Write out the lines of the material below exactly, beginning at the line with "- [ ] Critical for repository success" and stopping after the line with "## Disclaimers", and leave out the pictures.

::::::::::

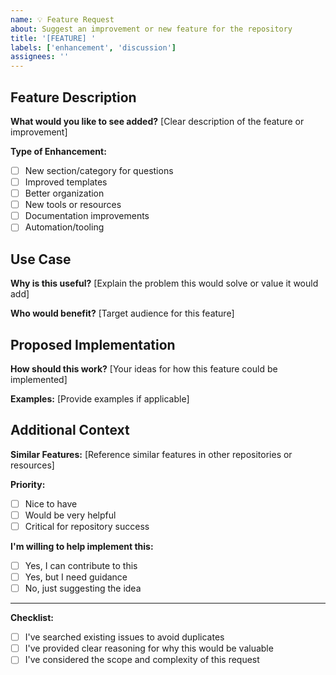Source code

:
 ```yaml
---
name: 💡 Feature Request
about: Suggest an improvement or new feature for the repository
title: '[FEATURE] '
labels: ['enhancement', 'discussion']
assignees: ''
---
```


## Feature Description

**What would you like to see added?**
[Clear description of the feature or improvement]

**Type of Enhancement:**
- [ ] New section/category for questions
- [ ] Improved templates
- [ ] Better organization
- [ ] New tools or resources
- [ ] Documentation improvements
- [ ] Automation/tooling

## Use Case

**Why is this useful?**
[Explain the problem this would solve or value it would add]

**Who would benefit?**
[Target audience for this feature]

## Proposed Implementation

**How should this work?**
[Your ideas for how this feature could be implemented]

**Examples:**
[Provide examples if applicable]

## Additional Context

**Similar Features:**
[Reference similar features in other repositories or resources]

**Priority:**
- [ ] Nice to have
- [ ] Would be very helpful
- [ ] Critical for repository success

**I'm willing to help implement this:**
- [ ] Yes, I can contribute to this
- [ ] Yes, but I need guidance
- [ ] No, just suggesting the idea

---

**Checklist:**
- [ ] I've searched existing issues to avoid duplicates
- [ ] I've provided clear reasoning for why this would be valuable
- [ ] I've considered the scope and complexity of this request
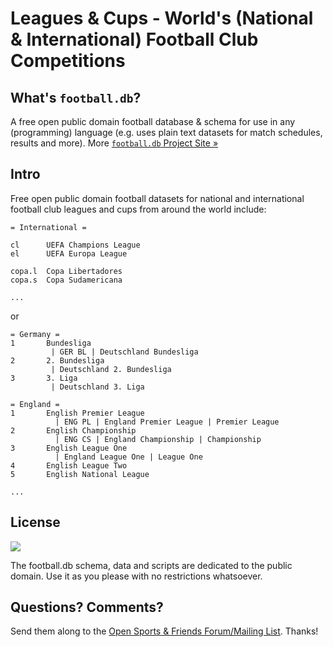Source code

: # Leagues & Cups  -  World's (National & International) Football Club Competitions


## What's `football.db`?

A free open public domain football database & schema
for use in any (programming) language
(e.g. uses plain text datasets for match schedules, results and more).
More [`football.db` Project Site »](http://openfootball.github.io)

## Intro

Free open public domain football datasets for
national and international football club leagues and cups
from around the world include:

```
= International =

cl      UEFA Champions League
el      UEFA Europa League

copa.l  Copa Libertadores
copa.s  Copa Sudamericana

...
```

or

```
= Germany =
1       Bundesliga
         | GER BL | Deutschland Bundesliga
2       2. Bundesliga
         | Deutschland 2. Bundesliga
3       3. Liga
         | Deutschland 3. Liga

= England =
1       English Premier League
          | ENG PL | England Premier League | Premier League
2       English Championship
          | ENG CS | England Championship | Championship
3       English League One
          | England League One | League One
4       English League Two
5       English National League
           
...
```


## License

![](https://publicdomainworks.github.io/buttons/zero88x31.png)

The football.db schema, data and scripts are dedicated to the public domain. Use it as you please with no restrictions whatsoever.

## Questions? Comments?

Send them along to the
[Open Sports & Friends Forum/Mailing List](http://groups.google.com/group/opensport).
Thanks!
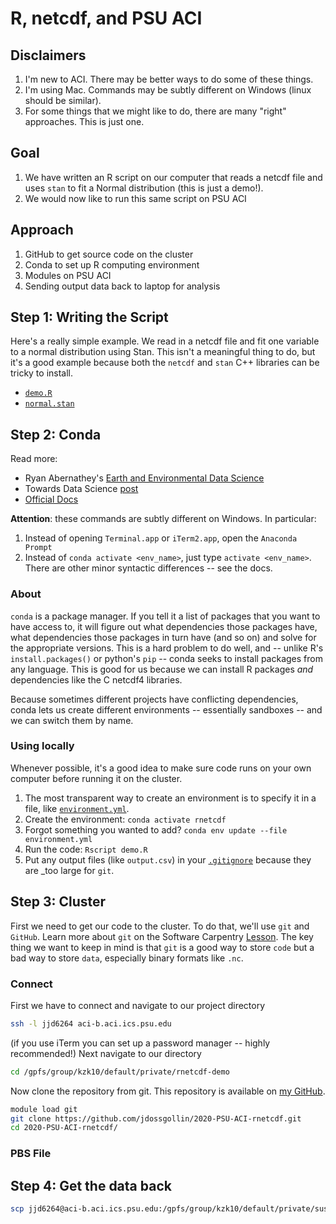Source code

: # R, netcdf, and PSU ACI

## Disclaimers

1. I'm new to ACI. There may be better ways to do some of these things.
1. I'm using Mac. Commands may be subtly different on Windows (linux should be similar).
1. For some things that we might like to do, there are many "right" approaches. This is just one.

## Goal

1. We have written an R script on our computer that reads a netcdf file and uses `stan` to fit a Normal distribution (this is just a demo!).
1. We would now like to run this same script on PSU ACI

## Approach

1. GitHub to get source code on the cluster
1. Conda to set up R computing environment
1. Modules on PSU ACI
1. Sending output data back to laptop for analysis

## Step 1: Writing the Script

Here's a really simple example.
We read in a netcdf file and fit one variable to a normal distribution using Stan.
This isn't a meaningful thing to do, but it's a good example because both the `netcdf` and `stan` C++ libraries can be tricky to install.

* [`demo.R`](./demo.R)
* [`normal.stan`](./normal.stan)

## Step 2: Conda

Read more:

* Ryan Abernathey's [Earth and Environmental Data Science](https://earth-env-data-science.github.io/lectures/environment/python_environments.html)
* Towards Data Science [post](https://towardsdatascience.com/managing-project-specific-environments-with-conda-b8b50aa8be0e)
* [Official Docs](https://docs.conda.io/en/latest/)

**Attention**: these commands are subtly different on Windows. In particular:

1. Instead of opening `Terminal.app` or `iTerm2.app`, open the `Anaconda Prompt`
1. Instead of `conda activate <env_name>`, just type `activate <env_name>`. There are other minor syntactic differences -- see the docs.

### About

`conda` is a package manager.
If you tell it a list of packages that you want to have access to, it will figure out what dependencies those packages have, what dependencies those packages in turn have (and so on) and solve for the appropriate versions.
This is a hard problem to do well, and -- unlike R's `install.packages()` or python's `pip` -- conda seeks to install packages from any language.
This is good for us because we can install R packages _and_ dependencies like the C netcdf4 libraries.

Because sometimes different projects have conflicting dependencies, conda lets us create different environments -- essentially sandboxes -- and we can switch them by name.

### Using locally

Whenever possible, it's a good idea to make sure code runs on your own computer before running it on the cluster.

1. The most transparent way to create an environment is to specify it in a file, like [`environment.yml`](environment.yml).
1. Create the environment: `conda activate rnetcdf`
1. Forgot something you wanted to add? `conda env update --file environment.yml`
1. Run the code: `Rscript demo.R`
1. Put any output files (like `output.csv`) in your [`.gitignore`](./.gitignore) because they are _too large for `git`.

## Step 3: Cluster

First we need to get our code to the cluster.
To do that, we'll use `git` and `GitHub`.
Learn more about `git` on the Software Carpentry [Lesson](https://swcarpentry.github.io/git-novice/).
The key thing we want to keep in mind is that `git` is a good way to store `code` but a bad way to store `data`, especially binary formats like `.nc`.

### Connect

First we have to connect and navigate to our project directory

```bash
ssh -l jjd6264 aci-b.aci.ics.psu.edu
```

(if you use iTerm you can set up a password manager -- highly recommended!)
Next navigate to our directory

```bash
cd /gpfs/group/kzk10/default/private/rnetcdf-demo
```

Now clone the repository from git.
This repository is available on [my GitHub](https://github.com/jdossgollin/2020-PSU-ACI-rnetcdf).

```bash
module load git
git clone https://github.com/jdossgollin/2020-PSU-ACI-rnetcdf.git
cd 2020-PSU-ACI-rnetcdf/
```

### PBS File

## Step 4: Get the data back

```bash
scp jjd6264@aci-b.aci.ics.psu.edu:/gpfs/group/kzk10/default/private/susquehanna_hydro/Sanjib_James_Share/ ./data/raw/sanjib
```
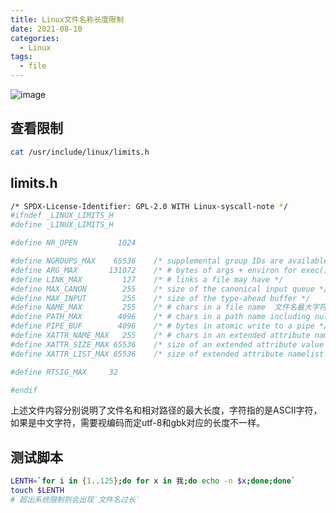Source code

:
 ```yaml
---
title: Linux文件名称长度限制
date: 2021-08-10
categories:
  - Linux
tags:
  - file
---
```



![image](https://gitee.com/snowyan/image/raw/master/2021/image.jpg)

<!-- more -->

## 查看限制

```bash
cat /usr/include/linux/limits.h 
```

## limits.h

```bash
/* SPDX-License-Identifier: GPL-2.0 WITH Linux-syscall-note */
#ifndef _LINUX_LIMITS_H
#define _LINUX_LIMITS_H

#define NR_OPEN	        1024

#define NGROUPS_MAX    65536	/* supplemental group IDs are available */
#define ARG_MAX       131072	/* # bytes of args + environ for exec() */
#define LINK_MAX         127	/* # links a file may have */
#define MAX_CANON        255	/* size of the canonical input queue */
#define MAX_INPUT        255	/* size of the type-ahead buffer */
#define NAME_MAX         255	/* # chars in a file name  文件名最大字符数*/
#define PATH_MAX        4096	/* # chars in a path name including nul 相对路径最大字符数*/
#define PIPE_BUF        4096	/* # bytes in atomic write to a pipe */
#define XATTR_NAME_MAX   255	/* # chars in an extended attribute name */
#define XATTR_SIZE_MAX 65536	/* size of an extended attribute value (64k) */
#define XATTR_LIST_MAX 65536	/* size of extended attribute namelist (64k) */

#define RTSIG_MAX	  32

#endif
```

上述文件内容分别说明了文件名和相对路径的最大长度，字符指的是ASCII字符，如果是中文字符，需要视编码而定utf-8和gbk对应的长度不一样。

## 测试脚本

```bash
LENTH=`for i in {1..125};do for x in 我;do echo -n $x;done;done`
touch $LENTH
# 超出系统限制则会出现`文件名过长`
```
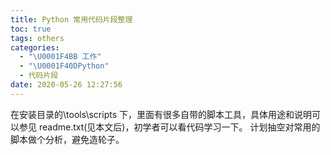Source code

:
 ```yaml
---
title: Python 常用代码片段整理
toc: true
tags: others
categories:
  - "\U0001F4BB 工作"
  - "\U0001F40DPython"
  - 代码片段
date: 2020-05-26 12:27:56
---
```


在安装目录的\tools\scripts 下，里面有很多自带的脚本工具，具体用途和说明可以参见 readme.txt(见本文后)，初学者可以看代码学习一下。
计划抽空对常用的脚本做个分析，避免造轮子。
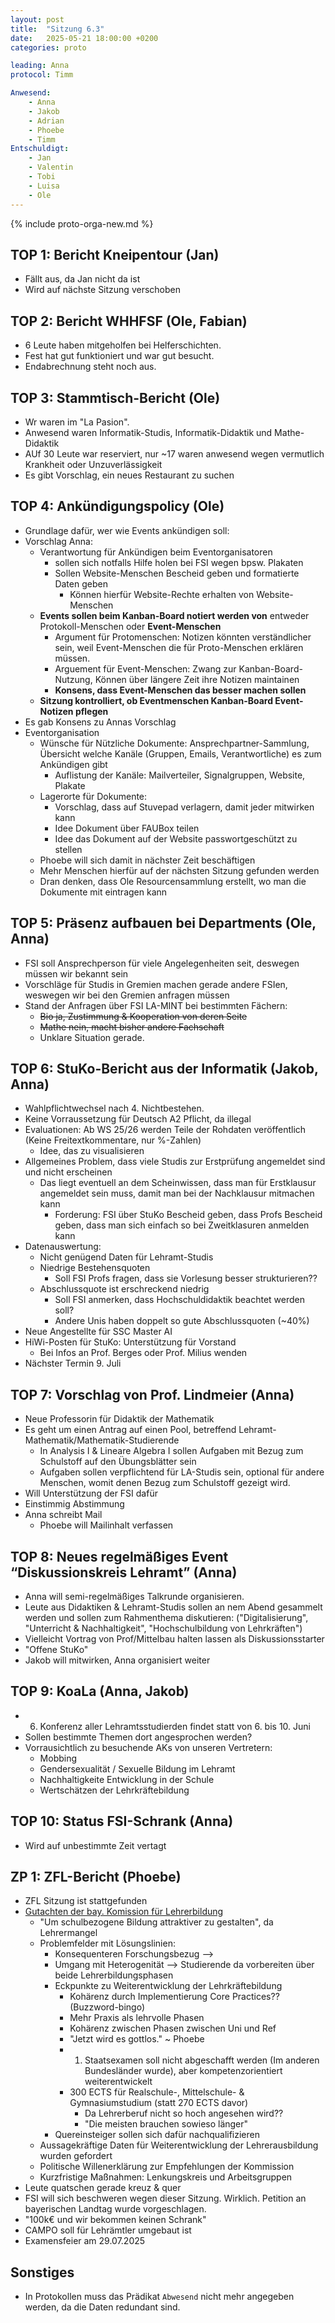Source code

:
 ```yaml
---
layout: post
title:  "Sitzung 6.3"
date:   2025-05-21 18:00:00 +0200
categories: proto

leading: Anna
protocol: Timm

Anwesend: 
    - Anna
    - Jakob
    - Adrian
    - Phoebe
    - Timm
Entschuldigt:
    - Jan
    - Valentin
    - Tobi
    - Luisa
    - Ole
---
```


{% include proto-orga-new.md %}

## TOP 1: Bericht Kneipentour (Jan)
- Fällt aus, da Jan nicht da ist
- Wird auf nächste Sitzung verschoben

## TOP 2: Bericht WHHFSF (Ole, Fabian)
- 6 Leute haben mitgeholfen bei Helferschichten.
- Fest hat gut funktioniert und war gut besucht.
- Endabrechnung steht noch aus.

## TOP 3: Stammtisch-Bericht (Ole)
- Wr waren im "La Pasion".
- Anwesend waren Informatik-Studis, Informatik-Didaktik und Mathe-Didaktik
- AUf 30 Leute war reserviert, nur ~17 waren anwesend wegen vermutlich Krankheit oder Unzuverlässigkeit
- Es gibt Vorschlag, ein neues Restaurant zu suchen
## TOP 4: Ankündigungspolicy (Ole)
- Grundlage dafür, wer wie Events ankündigen soll:
- Vorschlag Anna:
    - Verantwortung für Ankündigen beim Eventorganisatoren
        - sollen sich notfalls Hilfe holen bei FSI wegen bpsw. Plakaten
        - Sollen Website-Menschen Bescheid geben und formatierte Daten geben
            - Können hierfür Website-Rechte erhalten von Website-Menschen
    - **Events sollen beim Kanban-Board notiert werden von** entweder Protokoll-Menschen oder **Event-Menschen**
        - Argument für Protomenschen: Notizen könnten verständlicher sein, weil Event-Menschen die für Proto-Menschen erklären müssen.
        - Arguement für Event-Menschen: Zwang zur Kanban-Board-Nutzung, Können über längere Zeit ihre Notizen maintainen
        - **Konsens, dass Event-Menschen das besser machen sollen**
    - **Sitzung kontrolliert, ob Eventmenschen Kanban-Board Event-Notizen pflegen**
- Es gab Konsens zu Annas Vorschlag
- Eventorganisation
    - Wünsche für Nützliche Dokumente: Ansprechpartner-Sammlung, Übersicht welche Kanäle (Gruppen, Emails, Verantwortliche) es zum Ankündigen gibt
        - Auflistung der Kanäle: Mailverteiler, Signalgruppen, Website, Plakate
    - Lagerorte für Dokumente:
        - Vorschlag, dass auf Stuvepad verlagern, damit jeder mitwirken kann
        - Idee Dokument über FAUBox teilen
        - Idee das Dokument auf der Website passwortgeschützt zu stellen
    - Phoebe will sich damit in nächster Zeit beschäftigen
    - Mehr Menschen hierfür auf der nächsten Sitzung gefunden werden
    - Dran denken, dass Ole Resourcensammlung erstellt, wo man die Dokumente mit eintragen kann
## TOP 5: Präsenz aufbauen bei Departments (Ole, Anna)
- FSI soll Ansprechperson für viele Angelegenheiten seit, deswegen müssen wir bekannt sein
- Vorschläge für Studis in Gremien machen gerade andere FSIen, weswegen wir bei den Gremien anfragen müssen
- Stand der Anfragen über FSI LA-MINT bei bestimmten Fächern:
    - ~~Bio ja, Zustimmung & Kooperation von deren Seite~~
    - ~~Mathe nein, macht bisher andere Fachschaft~~
    - Unklare Situation gerade.
## TOP 6: StuKo-Bericht aus der Informatik (Jakob, Anna)
- Wahlpflichtwechsel nach 4. Nichtbestehen.
- Keine Vorraussetzung für Deutsch A2 Pflicht, da illegal
- Evaluationen: Ab WS 25/26 werden Teile der Rohdaten veröffentlich (Keine Freitextkommentare, nur %-Zahlen) 
    - Idee, das zu visualisieren
- Allgemeines Problem, dass viele Studis zur Erstprüfung angemeldet sind und nicht erscheinen
    - Das liegt eventuell an dem Scheinwissen, dass man für Erstklausur angemeldet sein muss, damit man bei der Nachklausur mitmachen kann
        - Forderung: FSI über StuKo Bescheid geben, dass Profs Bescheid geben, dass man sich einfach so bei Zweitklasuren anmelden kann
- Datenauswertung:
    - Nicht genügend Daten für Lehramt-Studis
    - Niedrige Bestehensquoten
        - Soll FSI Profs fragen, dass sie Vorlesung besser strukturieren??
    - Abschlussquote ist erschreckend niedrig
        - Soll FSI anmerken, dass Hochschuldidaktik beachtet werden soll?
        - Andere Unis haben doppelt so gute Abschlussquoten (~40%)
- Neue Angestellte für SSC Master AI
- HiWi-Posten für StuKo: Unterstützung für Vorstand
    - Bei Infos an Prof. Berges oder Prof. Milius wenden
- Nächster Termin 9. Juli
## TOP 7: Vorschlag von Prof. Lindmeier (Anna)
- Neue Professorin für Didaktik der Mathematik
- Es geht um einen Antrag auf einen Pool, betreffend Lehramt-Mathematik/Mathematik-Studierende
    - In Analysis I & Lineare Algebra I sollen Aufgaben mit Bezug zum Schulstoff auf den Übungsblätter sein
    - Aufgaben sollen verpflichtend für LA-Studis sein, optional für andere Menschen, womit denen Bezug zum Schulstoff gezeigt wird.
- Will Unterstützung der FSI dafür
- Einstimmig Abstimmung
- Anna schreibt Mail
    - Phoebe will Mailinhalt verfassen
## TOP 8: Neues regelmäßiges Event “Diskussionskreis Lehramt” (Anna)
- Anna will semi-regelmäßiges Talkrunde organisieren.
- Leute aus Didaktiken & Lehramt-Studis sollen an nem Abend gesammelt werden und sollen zum Rahmenthema diskutieren: ("Digitalisierung", "Unterricht & Nachhaltigkeit", "Hochschulbildung von Lehrkräften")
- Vielleicht Vortrag von Prof/Mittelbau halten lassen als Diskussionsstarter
- "Offene StuKo"
- Jakob will mitwirken, Anna organisiert weiter
## TOP 9: KoaLa (Anna, Jakob)
- 6. Konferenz aller Lehramtsstudierden findet statt von 6. bis 10. Juni
- Sollen bestimmte Themen dort angesprochen werden?
- Vorrausichtlich zu besuchende AKs von unseren Vertretern:
    - Mobbing
    - Gendersexualität / Sexuelle Bildung im Lehramt
    - Nachhaltigkeite Entwicklung in der Schule
    - Wertschätzen der Lehrkräftebildung
## TOP 10: Status FSI-Schrank (Anna)
- Wird auf unbestimmte Zeit vertagt
## ZP 1: ZFL-Bericht (Phoebe)
- ZFL Sitzung ist stattgefunden
- [Gutachten der bay. Komission für Lehrerbildung](https://www.km.bayern.de/download/4-25-05/Gutachten-zur-Weiterentwicklung-der-Lehrkra%CC%88ftebildung-in-Bayern-2.pdf)
    - "Um schulbezogene Bildung attraktiver zu gestalten", da Lehrermangel
    - Problemfelder mit Lösungslinien:
        - Konsequenteren Forschungsbezug --> 
        - Umgang mit Heterogenität --> Studierende da vorbereiten über beide Lehrerbildungsphasen
        - Eckpunkte zu Weiterentwicklung der Lehrkräftebildung
            - Kohärenz durch Implementierung Core Practices?? (Buzzword-bingo)
            - Mehr Praxis als lehrvolle Phasen
            - Kohärenz zwischen Phasen zwischen Uni und Ref
            - "Jetzt wird es gottlos." ~ Phoebe
            - 1. Staatsexamen soll nicht abgeschafft werden (Im anderen Bundesländer wurde), aber kompetenzorientiert weiterentwickelt
            - 300 ECTS für Realschule-, Mittelschule- & Gymnasiumstudium (statt 270 ECTS davor)
                - Da Lehrerberuf nicht so hoch angesehen wird??
                - "Die meisten brauchen sowieso länger"
        - Quereinsteiger sollen sich dafür nachqualifizieren
    - Aussagekräftige Daten für Weiterentwicklung der Lehrerausbildung wurden gefordert
    - Politische Willenerklärung zur Empfehlungen der Kommission
    - Kurzfristige Maßnahmen: Lenkungskreis und Arbeitsgruppen
- Leute quatschen gerade kreuz & quer
- FSI will sich beschweren wegen dieser Sitzung. Wirklich. Petition an bayerischen Landtag wurde vorgeschlagen.
- "100k€ und wir bekommen keinen Schrank"
- CAMPO soll für Lehrämtler umgebaut ist
- Examensfeier am 29.07.2025

## Sonstiges
- In Protokollen muss das Prädikat `Abwesend` nicht mehr angegeben werden, da die Daten redundant sind.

::::::::::

* [ANSWER SECTION]:
- [ ] Critical for repository success

**I'm willing to help implement this:**
- [ ] Yes, I can contribute to this
- [ ] Yes, but I need guidance
- [ ] No, just suggesting the idea

---

**Checklist:**
- [ ] I've searched existing issues to avoid duplicates
- [ ] I've provided clear reasoning for why this would be valuable
- [ ] I've considered the scope and complexity of this request
Source code

: # Leagues & Cups  -  World's (National & International) Football Club Competitions


## What's `football.db`?

A free open public domain football database & schema
for use in any (programming) language
(e.g. uses plain text datasets for match schedules, results and more).
More [`football.db` Project Site »](http://openfootball.github.io)

## Intro

Free open public domain football datasets for
national and international football club leagues and cups
from around the world include:

```
= International =

cl      UEFA Champions League
el      UEFA Europa League

copa.l  Copa Libertadores
copa.s  Copa Sudamericana

...
```

or

```
= Germany =
1       Bundesliga
         | GER BL | Deutschland Bundesliga
2       2. Bundesliga
         | Deutschland 2. Bundesliga
3       3. Liga
         | Deutschland 3. Liga

= England =
1       English Premier League
          | ENG PL | England Premier League | Premier League
2       English Championship
          | ENG CS | England Championship | Championship
3       English League One
          | England League One | League One
4       English League Two
5       English National League
           
...
```


## License

![](https://publicdomainworks.github.io/buttons/zero88x31.png)

The football.db schema, data and scripts are dedicated to the public domain. Use it as you please with no restrictions whatsoever.

## Questions? Comments?

Send them along to the
[Open Sports & Friends Forum/Mailing List](http://groups.google.com/group/opensport).
Thanks!
Source code

: # R, netcdf, and PSU ACI

## Disclaimers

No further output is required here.